Going through the entries below, find how many lines hold "expr", then give that number alone.

* _Dataset entries_
☆ ☆ ☆ ☆
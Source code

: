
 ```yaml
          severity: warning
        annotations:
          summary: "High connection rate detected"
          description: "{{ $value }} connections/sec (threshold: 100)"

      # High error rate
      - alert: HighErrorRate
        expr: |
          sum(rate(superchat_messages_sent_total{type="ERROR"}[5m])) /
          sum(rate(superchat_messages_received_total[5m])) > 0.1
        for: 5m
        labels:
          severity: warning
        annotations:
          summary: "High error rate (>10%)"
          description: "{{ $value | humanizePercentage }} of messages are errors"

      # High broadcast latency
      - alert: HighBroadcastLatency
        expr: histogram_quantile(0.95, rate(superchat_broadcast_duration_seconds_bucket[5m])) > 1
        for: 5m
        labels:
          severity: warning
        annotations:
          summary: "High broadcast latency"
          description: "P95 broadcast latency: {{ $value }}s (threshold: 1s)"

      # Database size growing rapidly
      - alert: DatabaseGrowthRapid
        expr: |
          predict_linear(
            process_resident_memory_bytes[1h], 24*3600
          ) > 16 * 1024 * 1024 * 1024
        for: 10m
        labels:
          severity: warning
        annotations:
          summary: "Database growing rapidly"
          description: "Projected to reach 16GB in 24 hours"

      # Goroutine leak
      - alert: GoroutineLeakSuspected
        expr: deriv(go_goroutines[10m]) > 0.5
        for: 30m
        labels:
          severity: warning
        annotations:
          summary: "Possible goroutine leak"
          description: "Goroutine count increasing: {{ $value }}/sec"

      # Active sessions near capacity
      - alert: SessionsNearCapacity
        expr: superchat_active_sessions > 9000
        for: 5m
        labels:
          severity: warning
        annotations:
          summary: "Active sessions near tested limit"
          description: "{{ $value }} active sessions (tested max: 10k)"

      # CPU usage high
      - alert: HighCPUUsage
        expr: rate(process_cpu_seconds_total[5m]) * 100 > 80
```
☆ ☆ ☆ ☆
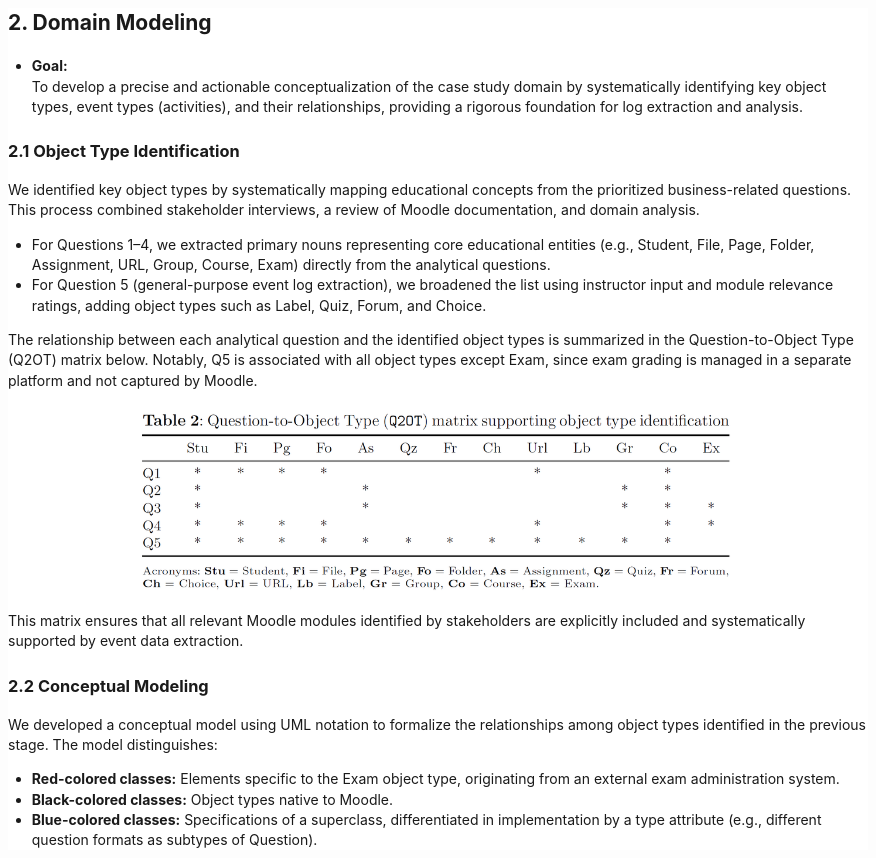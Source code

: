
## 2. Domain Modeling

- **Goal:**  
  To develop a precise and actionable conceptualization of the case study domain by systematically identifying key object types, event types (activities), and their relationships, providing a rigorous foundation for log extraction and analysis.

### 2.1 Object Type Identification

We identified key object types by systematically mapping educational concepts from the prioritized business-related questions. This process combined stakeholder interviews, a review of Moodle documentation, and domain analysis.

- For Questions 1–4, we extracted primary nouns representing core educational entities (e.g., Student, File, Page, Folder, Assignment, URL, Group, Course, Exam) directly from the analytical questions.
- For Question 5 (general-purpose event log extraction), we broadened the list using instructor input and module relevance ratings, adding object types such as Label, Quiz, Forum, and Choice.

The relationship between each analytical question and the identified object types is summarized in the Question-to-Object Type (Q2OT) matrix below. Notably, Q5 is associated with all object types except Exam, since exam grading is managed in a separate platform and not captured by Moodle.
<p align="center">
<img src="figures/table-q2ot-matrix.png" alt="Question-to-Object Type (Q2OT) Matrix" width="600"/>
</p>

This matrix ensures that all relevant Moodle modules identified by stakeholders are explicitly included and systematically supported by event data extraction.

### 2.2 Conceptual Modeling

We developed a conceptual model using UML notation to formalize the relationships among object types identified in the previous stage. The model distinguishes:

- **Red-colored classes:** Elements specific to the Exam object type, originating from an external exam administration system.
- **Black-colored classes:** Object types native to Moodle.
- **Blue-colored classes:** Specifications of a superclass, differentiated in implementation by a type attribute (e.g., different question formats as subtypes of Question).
☆ ☆ ☆ ☆
* _Response to the task_
6